Now imagine hosting all those objects in memory on just a single machine. Every customer’s session must remain responsive.
(Those big data manipulation objects and flexible datatypes aren’t looking so good now, are they?)
This so far has proved to be the biggest technical challenge for me in the 30 days so far and something from the start of the challenge that I didn’t fully appreciate the depth of. It’s been an expensive task to give serious development time to debating the performance of each and every design decision, to rework the database, the indexes, the data types (int or bigint; char, varchar, varchar2 or text?), the stored procedures and the in-memory objects. And then to load test the effectiveness of the service. It’s cost me several days, but ultimately this is preferable to having to rework once live customer data has entered the system.
Happy Summer Solstice!
(Was Stonehenge built in 30 days?)
I’m keen to get as much feedback for my idea as possible. If you have a software product and would like to integrate with a quick and easy web service to provide analytics and statistics, what would you like to see? I’ve got several bases covered; feature use, error logs, licensing, subscriptions and version checking. What else would you like to see, or is there anything specific that you’d like to see me blog about?
Seems like a B2B thing to me. Not sure how, oooh, I dunno, a bingo card creator software would benefit from this.

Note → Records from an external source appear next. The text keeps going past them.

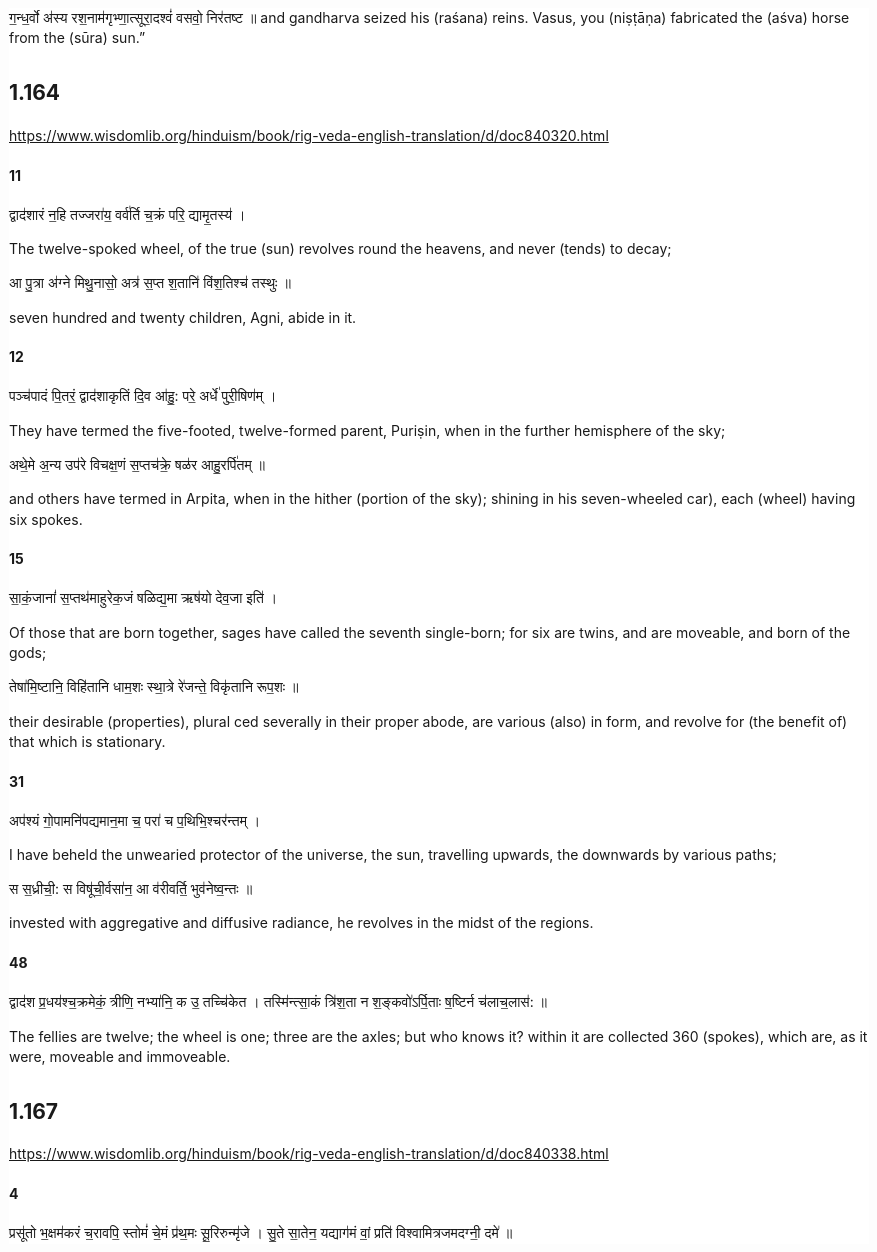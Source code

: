 ग॒न्ध॒र्वो अ॑स्य रश॒नाम॑गृभ्णा॒त्सूरा॒दश्वं॑ वसवो॒ निर॑तष्ट ॥
and gandharva seized his (raśana) reins. 
Vasus, you (niṣṭāṇa) fabricated the (aśva) horse from the (sūra) sun.”
## 1.164
https://www.wisdomlib.org/hinduism/book/rig-veda-english-translation/d/doc840320.html
#### 11
द्वाद॑शारं न॒हि तज्जरा॑य॒ वर्व॑र्ति च॒क्रं परि॒ द्यामृ॒तस्य॑ । 

The twelve-spoked wheel, of the true (sun) revolves round the heavens, and never (tends) to decay; 

आ पु॒त्रा अ॑ग्ने मिथु॒नासो॒ अत्र॑ स॒प्त श॒तानि॑ विंश॒तिश्च॑ तस्थुः ॥

seven hundred and twenty children, Agni, abide in it.
#### 12
पञ्च॑पादं पि॒तरं॒ द्वाद॑शाकृतिं दि॒व आ॑हु॒: परे॒ अर्धे॑ पुरी॒षिण॑म् । 

They have termed the five-footed, twelve-formed parent, Puriṣin, when in the further hemisphere of the sky; 

अथे॒मे अ॒न्य उप॑रे विचक्ष॒णं स॒प्तच॑क्रे॒ षळ॑र आहु॒रर्पि॑तम् ॥

and others have termed in Arpita, when in the hither (portion of the sky); shining in his seven-wheeled car), each (wheel) having six spokes.
#### 15
सा॒कं॒जानां॑ स॒प्तथ॑माहुरेक॒जं षळिद्य॒मा ऋष॑यो देव॒जा इति॑ । 

Of those that are born together, sages have called the seventh single-born; for six are twins, and are moveable, and born of the gods; 

तेषा॑मि॒ष्टानि॒ विहि॑तानि धाम॒शः स्था॒त्रे रे॑जन्ते॒ विकृ॑तानि रूप॒शः ॥

their desirable (properties), plural ced severally in their proper abode, are various (also) in form, and revolve for (the benefit of) that which is stationary.
#### 31
अप॑श्यं गो॒पामनि॑पद्यमान॒मा च॒ परा॑ च प॒थिभि॒श्चर॑न्तम् । 

I have beheld the unwearied protector of the universe, the sun, travelling upwards, the downwards by various paths; 

स स॒ध्रीची॒: स विषू॑ची॒र्वसा॑न॒ आ व॑रीवर्ति॒ भुव॑नेष्व॒न्तः ॥

invested with aggregative and diffusive radiance, he revolves in the midst of the regions.

#### 48
द्वाद॑श प्र॒धय॑श्च॒क्रमेकं॒ त्रीणि॒ नभ्या॑नि॒ क उ॒ तच्चि॑केत । तस्मि॑न्त्सा॒कं त्रि॑श॒ता न श॒ङ्कवो॑ऽर्पि॒ताः ष॒ष्टिर्न च॑लाच॒लास॑: ॥

The fellies are twelve; the wheel is one; three are the axles; but who knows it? within it are collected 360 (spokes), which are, as it were, moveable and immoveable.
## 1.167
https://www.wisdomlib.org/hinduism/book/rig-veda-english-translation/d/doc840338.html
#### 4
प्रसू॑तो भ॒क्षम॑करं च॒रावपि॒ स्तोमं॑ चे॒मं प्र॑थ॒मः सू॒रिरुन्मृ॑जे । सु॒ते सा॒तेन॒ यद्याग॑मं वां॒ प्रति॑ विश्वामित्रजमदग्नी॒ दमे॑ ॥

Maybe it can say how “form X” takes 10 minutes compared to the new “form Y” which takes 8minutes saving $Z. That could be a powerful feature.
Just out of personal interest, any plans to support Silverlight? Not sure what information could be gathered that would be different from Google Analytics?
Your software sounds great. It’s early for my business to need something like this, but I can certainly see the benefits for someone who is selling a significant amount of software. The website looks great as well, simple and clean. – Steve
@Colin; Thanks for your comment. I could certainly get the component part to perform software timing analysis. That would be cool, I’ll add it to my whiteboard 🙂
Silverlight is supported. The information that would be different from Google Analytics is – error reporting. What makes Software Monitor so useful to developers is the two-way integration process. For example, you can check license key validity and expiry via the API (which in itself can be linked with your payment processors).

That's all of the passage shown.